Chance of no attacks: 1/6 = 17%
Chance of taking a wound: 1/9 = 11%



*Lord, MoT (Better ++Sv), DW = 145pts*

*VS GEqs:*
(7.5)(4/6)(4/6)(6/6) + (3.5)(5/6)(4/6)(6/6) = 5.28 --> *4.4 kills.*

*VS MEqs:*
(7.5)(4/6)(3/6)(6/6) + (3.5)(5/6)(3/6)(6/6) = 3.96 --> *3.3 kills.*

*VS TEqs:*
(7.5)(4/6)(3/6)(4/6) + (3.5)(5/6)(3/6)(1/6) = 1.91 --> *1.6 kills.*

*VS MCs (T6 AS3+):*
(7.5)(4/6)(1/6)(6/6) + (3.5)(5/6)(1/6)(6/6) = 1.32 --> *1.1 wounds.*

Chance of no attacks: 1/6 = 17%
Chance of no shots: 1/6 = 17%
Chance of taking a wound: 5/36 = 14%
Chance of taking two wounds: 1/36 = 3%



*Lord, MoS (Extra Initiative), DW = 135pts*

I'm not going to bother. I can't represent ID in mathhammer. (I could I'm just too lazy). Leave it at home. It's only really worth it against nids, and against MCs you still have to roll a 6 to-wound. People get sucked in by the promise of ID.



*Basically:*
VS GEqs: Tzeentch > Khorne > Undivided > Nurgle
VS MEqs: Nurgle & Tzeentch > Khorne & Undivided
VS TEqs: Nurgle > Khorne & Undivided > Tzeentch
VS MCs: Nurgle > Undivided > Tzeentch > Khorne

All-round Nurgle is the best. Khorne has it's moments of brilliance, but is by no means reliable. Forget about Undivided, 2LCs and MoK is much more useful. Tzeentch is pretty poor, Put a combi-flamer on the others and they will outperform it, you also have a chance of losing 2 wounds in one turn. Again it's still up to you in the end.


----------



## Flame80010 (Dec 2, 2009)

i wish i could mathhammer like that 

Nurgle will always be good :3 

Khorne rapes but is unreliable at best (you can get like 0-17 (18 if you mount him on a juggernaught) attacks... o.o)
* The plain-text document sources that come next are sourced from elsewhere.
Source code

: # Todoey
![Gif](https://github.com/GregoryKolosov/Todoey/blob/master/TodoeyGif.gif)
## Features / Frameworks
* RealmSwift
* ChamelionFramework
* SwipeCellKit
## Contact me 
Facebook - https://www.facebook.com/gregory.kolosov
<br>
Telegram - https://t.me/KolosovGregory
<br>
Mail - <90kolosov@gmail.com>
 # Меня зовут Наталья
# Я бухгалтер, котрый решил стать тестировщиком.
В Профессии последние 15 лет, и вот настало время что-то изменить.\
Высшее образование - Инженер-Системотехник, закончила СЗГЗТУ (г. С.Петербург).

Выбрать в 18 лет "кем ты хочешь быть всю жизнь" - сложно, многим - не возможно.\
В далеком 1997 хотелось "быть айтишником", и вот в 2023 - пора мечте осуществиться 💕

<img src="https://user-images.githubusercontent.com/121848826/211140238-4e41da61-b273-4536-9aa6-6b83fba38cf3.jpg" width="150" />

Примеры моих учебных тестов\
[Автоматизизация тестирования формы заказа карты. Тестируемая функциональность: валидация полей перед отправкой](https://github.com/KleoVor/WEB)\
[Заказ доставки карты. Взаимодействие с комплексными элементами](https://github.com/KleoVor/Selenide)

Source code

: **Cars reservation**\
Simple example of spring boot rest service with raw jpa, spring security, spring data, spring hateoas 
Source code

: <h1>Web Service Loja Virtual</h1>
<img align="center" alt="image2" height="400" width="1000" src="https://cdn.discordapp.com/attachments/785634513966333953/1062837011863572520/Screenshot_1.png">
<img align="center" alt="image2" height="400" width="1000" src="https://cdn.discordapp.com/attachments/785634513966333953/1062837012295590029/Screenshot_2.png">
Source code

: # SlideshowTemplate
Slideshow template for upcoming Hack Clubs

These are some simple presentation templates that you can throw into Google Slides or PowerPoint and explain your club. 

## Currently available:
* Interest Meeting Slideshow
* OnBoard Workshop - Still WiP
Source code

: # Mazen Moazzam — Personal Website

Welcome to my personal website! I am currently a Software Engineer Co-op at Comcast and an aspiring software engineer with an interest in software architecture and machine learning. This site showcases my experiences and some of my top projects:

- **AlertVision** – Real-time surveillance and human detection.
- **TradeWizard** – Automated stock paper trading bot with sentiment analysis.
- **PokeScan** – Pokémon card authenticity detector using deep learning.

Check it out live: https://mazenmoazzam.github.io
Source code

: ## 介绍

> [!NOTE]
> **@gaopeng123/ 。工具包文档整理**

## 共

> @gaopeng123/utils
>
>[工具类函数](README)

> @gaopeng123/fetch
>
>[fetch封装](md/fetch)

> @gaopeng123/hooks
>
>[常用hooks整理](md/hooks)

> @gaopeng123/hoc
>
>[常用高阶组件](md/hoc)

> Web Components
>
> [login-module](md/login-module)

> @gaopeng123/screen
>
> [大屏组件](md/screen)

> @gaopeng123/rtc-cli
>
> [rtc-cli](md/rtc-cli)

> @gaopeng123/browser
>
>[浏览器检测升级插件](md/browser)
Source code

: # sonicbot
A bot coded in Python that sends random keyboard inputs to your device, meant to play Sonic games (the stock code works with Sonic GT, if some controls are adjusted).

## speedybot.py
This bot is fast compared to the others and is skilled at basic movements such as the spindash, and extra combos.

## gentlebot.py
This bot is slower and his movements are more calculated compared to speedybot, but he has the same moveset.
undevided is good if your so skimp on points you cant even afford a mark... but Dual LC Khorne lord will be better

Tzeentchs deamon weapon sucks... nuff said 

Blissgiver is more for multi-wound hunting... against nids its basicly for luck shots against MC's but mainly for combat-based warriors Undevided would be better against hordes then this :3


----------



## Supersonic Banana (Jul 23, 2010)

I don't know about the new rules but arn't all nids immune to ID due to synapse?


----------



## Flame80010 (Dec 2, 2009)

Supersonic Banana said:


> I don't know about the new rules but arn't all nids immune to ID due to synapse?


that was a rule in 4th edition, its gone now


----------



## Stockholm (Jul 6, 2010)

i was allied with a CSM player from our club who runs a khorne lord with a bloodfeeder in the second round of a tournament last weekend. (i know, the heresy!) and he had a beautiful 15 attacks that turned into 10 kills. it was amazing. to be fair, the rest of the time i've played against him, he takes a wound without attacking me each round. :/


----------



## Stockholm (Jul 6, 2010)

Flame80010 said:


> that was a rule in 4th edition, its gone now


only DoC units are immune to ID now. ID is the key to hollowing out the middle of a tyranid list: bye bye warriors!


----------



## Flame80010 (Dec 2, 2009)

Stockholm said:


> only DoC units are immune to ID now. ID is the key to hollowing out the middle of a tyranid list: bye bye warriors!


DoC...?
and yes... with warriors now 3 wounts each ID is really needed to handle them (well not really... but you get the point)
ahh nvm the funny thing showed up now


----------



## Stockholm (Jul 6, 2010)

DoC = Daemons of Chaos. The nids play so differently now, it's crazy. I like it though. So Blessgiver against the nids!


----------